- _ABOUT THIS EXERCISE_: Filter the listing and keep only the lines with the word "quiz".

[Start of section]

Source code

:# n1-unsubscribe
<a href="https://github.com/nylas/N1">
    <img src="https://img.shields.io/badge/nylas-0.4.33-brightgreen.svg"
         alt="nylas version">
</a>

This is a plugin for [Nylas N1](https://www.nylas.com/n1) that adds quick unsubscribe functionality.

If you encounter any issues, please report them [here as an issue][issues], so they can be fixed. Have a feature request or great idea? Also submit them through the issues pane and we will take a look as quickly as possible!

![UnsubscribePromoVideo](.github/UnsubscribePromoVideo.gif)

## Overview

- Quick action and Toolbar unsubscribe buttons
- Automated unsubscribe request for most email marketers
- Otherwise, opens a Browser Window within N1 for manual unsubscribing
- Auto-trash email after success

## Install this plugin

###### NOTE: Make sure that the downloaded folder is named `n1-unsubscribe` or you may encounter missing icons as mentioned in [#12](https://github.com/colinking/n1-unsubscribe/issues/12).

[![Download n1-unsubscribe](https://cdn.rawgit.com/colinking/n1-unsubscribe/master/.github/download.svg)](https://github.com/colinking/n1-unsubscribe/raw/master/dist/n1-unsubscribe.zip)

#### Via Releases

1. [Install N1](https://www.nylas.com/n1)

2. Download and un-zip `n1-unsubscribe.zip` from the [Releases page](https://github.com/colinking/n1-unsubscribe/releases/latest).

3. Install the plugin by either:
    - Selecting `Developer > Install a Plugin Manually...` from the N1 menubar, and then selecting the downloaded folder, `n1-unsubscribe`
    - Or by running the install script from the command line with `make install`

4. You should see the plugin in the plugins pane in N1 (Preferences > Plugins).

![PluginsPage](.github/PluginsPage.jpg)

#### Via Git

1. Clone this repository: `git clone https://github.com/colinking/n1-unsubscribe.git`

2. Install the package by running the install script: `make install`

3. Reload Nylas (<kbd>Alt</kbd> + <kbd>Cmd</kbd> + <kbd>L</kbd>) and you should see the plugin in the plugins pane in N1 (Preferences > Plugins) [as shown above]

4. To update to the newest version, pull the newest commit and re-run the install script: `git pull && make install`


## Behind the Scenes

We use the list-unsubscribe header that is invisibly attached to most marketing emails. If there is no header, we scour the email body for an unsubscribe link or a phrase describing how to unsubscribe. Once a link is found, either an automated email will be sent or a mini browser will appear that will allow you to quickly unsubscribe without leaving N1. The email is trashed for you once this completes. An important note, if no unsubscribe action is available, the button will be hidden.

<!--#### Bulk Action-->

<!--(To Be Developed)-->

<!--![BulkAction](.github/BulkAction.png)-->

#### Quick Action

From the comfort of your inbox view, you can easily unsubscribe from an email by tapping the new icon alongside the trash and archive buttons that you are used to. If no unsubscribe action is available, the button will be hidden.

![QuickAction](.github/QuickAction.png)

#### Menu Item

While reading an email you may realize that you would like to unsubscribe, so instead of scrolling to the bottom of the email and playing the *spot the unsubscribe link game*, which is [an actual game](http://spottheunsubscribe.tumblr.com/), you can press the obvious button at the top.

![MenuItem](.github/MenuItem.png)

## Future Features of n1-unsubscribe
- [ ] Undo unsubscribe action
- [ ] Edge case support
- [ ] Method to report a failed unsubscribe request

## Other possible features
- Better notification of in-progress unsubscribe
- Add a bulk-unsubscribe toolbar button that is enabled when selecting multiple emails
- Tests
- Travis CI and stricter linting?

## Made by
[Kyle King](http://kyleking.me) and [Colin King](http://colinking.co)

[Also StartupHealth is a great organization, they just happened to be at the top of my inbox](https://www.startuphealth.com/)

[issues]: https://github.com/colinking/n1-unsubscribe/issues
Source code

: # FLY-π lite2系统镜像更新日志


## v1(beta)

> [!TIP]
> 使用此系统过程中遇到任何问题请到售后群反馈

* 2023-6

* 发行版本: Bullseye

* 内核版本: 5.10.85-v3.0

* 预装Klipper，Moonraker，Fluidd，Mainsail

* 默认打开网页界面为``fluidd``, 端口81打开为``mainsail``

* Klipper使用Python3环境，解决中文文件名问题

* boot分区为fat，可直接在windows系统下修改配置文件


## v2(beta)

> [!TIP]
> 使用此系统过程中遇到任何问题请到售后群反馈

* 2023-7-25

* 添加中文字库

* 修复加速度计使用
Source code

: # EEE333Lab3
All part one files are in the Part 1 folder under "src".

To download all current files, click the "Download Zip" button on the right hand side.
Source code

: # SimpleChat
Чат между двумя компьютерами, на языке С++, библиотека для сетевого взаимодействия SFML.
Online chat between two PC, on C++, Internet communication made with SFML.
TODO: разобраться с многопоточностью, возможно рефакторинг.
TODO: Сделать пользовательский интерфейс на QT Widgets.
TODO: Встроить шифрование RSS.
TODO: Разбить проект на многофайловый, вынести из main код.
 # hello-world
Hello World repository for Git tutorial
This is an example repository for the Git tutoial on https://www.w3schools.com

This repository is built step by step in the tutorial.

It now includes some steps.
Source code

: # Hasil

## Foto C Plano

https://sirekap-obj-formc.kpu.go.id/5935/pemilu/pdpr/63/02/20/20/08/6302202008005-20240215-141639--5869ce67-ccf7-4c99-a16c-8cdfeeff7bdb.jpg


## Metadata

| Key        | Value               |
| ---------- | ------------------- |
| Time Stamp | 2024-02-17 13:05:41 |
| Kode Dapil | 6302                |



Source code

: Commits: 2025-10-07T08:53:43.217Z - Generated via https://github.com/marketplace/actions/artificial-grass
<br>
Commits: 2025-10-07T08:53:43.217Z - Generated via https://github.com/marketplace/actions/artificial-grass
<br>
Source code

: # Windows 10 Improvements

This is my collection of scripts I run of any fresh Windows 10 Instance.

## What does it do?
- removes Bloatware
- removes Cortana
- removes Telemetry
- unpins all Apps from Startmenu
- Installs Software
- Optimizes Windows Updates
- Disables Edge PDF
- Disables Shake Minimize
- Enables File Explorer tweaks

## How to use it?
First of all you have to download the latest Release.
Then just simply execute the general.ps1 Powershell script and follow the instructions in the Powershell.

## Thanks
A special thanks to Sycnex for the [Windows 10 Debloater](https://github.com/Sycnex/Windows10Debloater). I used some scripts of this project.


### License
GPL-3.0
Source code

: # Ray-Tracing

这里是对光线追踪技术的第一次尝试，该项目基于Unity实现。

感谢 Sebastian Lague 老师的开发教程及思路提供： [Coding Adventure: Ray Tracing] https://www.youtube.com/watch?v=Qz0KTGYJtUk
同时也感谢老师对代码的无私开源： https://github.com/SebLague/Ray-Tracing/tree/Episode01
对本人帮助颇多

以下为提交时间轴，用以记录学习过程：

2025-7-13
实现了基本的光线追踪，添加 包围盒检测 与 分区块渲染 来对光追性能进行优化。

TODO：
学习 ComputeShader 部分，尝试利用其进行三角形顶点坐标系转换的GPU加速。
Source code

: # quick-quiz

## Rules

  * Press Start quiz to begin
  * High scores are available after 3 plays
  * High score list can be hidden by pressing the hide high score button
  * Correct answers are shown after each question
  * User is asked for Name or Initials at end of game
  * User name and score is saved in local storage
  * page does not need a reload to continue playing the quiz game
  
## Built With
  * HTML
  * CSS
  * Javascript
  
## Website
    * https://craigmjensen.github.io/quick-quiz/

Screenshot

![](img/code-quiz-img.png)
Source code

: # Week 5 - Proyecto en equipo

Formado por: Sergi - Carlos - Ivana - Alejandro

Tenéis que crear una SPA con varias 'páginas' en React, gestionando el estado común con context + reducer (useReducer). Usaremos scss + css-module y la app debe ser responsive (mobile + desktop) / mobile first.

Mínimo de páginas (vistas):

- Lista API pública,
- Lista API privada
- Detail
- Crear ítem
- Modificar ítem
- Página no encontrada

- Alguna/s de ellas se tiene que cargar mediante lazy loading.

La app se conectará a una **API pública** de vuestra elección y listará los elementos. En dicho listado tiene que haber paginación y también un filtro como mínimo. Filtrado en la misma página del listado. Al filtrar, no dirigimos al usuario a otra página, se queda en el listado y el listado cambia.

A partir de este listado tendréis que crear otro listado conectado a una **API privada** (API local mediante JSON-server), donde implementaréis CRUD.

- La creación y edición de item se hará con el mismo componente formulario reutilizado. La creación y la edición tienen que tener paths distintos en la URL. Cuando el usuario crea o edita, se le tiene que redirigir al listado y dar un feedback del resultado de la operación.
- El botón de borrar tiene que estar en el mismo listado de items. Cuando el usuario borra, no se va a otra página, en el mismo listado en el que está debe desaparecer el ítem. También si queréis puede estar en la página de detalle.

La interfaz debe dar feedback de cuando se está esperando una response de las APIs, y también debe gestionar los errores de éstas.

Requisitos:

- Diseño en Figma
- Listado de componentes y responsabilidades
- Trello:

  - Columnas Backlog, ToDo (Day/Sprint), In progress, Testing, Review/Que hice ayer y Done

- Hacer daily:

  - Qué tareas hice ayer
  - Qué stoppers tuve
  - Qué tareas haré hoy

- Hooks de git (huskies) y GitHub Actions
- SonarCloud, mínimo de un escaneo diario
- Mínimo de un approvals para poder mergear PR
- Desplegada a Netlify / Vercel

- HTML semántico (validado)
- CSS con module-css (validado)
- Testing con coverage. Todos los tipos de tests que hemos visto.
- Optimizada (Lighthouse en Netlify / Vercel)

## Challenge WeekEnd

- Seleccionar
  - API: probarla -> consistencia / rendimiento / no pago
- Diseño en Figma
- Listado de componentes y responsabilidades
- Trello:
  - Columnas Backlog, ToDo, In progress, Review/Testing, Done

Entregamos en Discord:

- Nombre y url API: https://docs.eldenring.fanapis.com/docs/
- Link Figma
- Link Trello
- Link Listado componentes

[End of section]

- _SOLUTION TO THIS PROBLEM_:
: # quick-quiz
  * Press Start quiz to begin
  * page does not need a reload to continue playing the quiz game
    * https://craigmjensen.github.io/quick-quiz/
![](img/code-quiz-img.png)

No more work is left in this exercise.